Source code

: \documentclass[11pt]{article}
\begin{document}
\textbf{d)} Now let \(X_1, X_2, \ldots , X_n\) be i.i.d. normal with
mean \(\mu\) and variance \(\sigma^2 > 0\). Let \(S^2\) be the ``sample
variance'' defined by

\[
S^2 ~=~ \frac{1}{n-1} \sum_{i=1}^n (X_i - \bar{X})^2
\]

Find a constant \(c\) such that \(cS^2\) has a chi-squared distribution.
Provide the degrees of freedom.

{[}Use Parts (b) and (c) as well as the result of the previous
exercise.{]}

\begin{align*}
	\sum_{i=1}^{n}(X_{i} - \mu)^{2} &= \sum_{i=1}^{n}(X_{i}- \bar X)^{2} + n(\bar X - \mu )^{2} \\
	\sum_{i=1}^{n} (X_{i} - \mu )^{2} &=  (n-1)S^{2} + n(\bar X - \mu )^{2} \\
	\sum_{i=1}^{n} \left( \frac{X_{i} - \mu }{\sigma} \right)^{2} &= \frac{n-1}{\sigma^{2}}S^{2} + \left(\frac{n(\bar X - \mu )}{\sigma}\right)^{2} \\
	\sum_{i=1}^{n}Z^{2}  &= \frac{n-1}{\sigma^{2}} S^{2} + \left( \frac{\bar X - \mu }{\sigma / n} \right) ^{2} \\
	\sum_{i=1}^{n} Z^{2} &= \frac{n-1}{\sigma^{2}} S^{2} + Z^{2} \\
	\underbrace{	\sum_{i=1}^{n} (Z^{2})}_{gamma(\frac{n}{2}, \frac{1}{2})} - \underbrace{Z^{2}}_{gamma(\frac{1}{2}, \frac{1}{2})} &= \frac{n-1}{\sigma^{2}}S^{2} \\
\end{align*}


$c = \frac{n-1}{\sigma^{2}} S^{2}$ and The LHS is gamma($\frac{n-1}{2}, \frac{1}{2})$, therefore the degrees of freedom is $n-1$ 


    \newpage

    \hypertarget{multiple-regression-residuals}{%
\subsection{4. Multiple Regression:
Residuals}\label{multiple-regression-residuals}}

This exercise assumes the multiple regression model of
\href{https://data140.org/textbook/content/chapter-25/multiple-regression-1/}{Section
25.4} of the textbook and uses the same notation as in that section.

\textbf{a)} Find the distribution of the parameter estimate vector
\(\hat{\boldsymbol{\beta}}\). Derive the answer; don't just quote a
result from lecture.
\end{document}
--------------------------------------------------
DIRECTIONS FOR THIS TASK:
Find every line of the data that holds the string "freedom", then say how many there are and nothing else.

EXERCISE SOLUTION:
2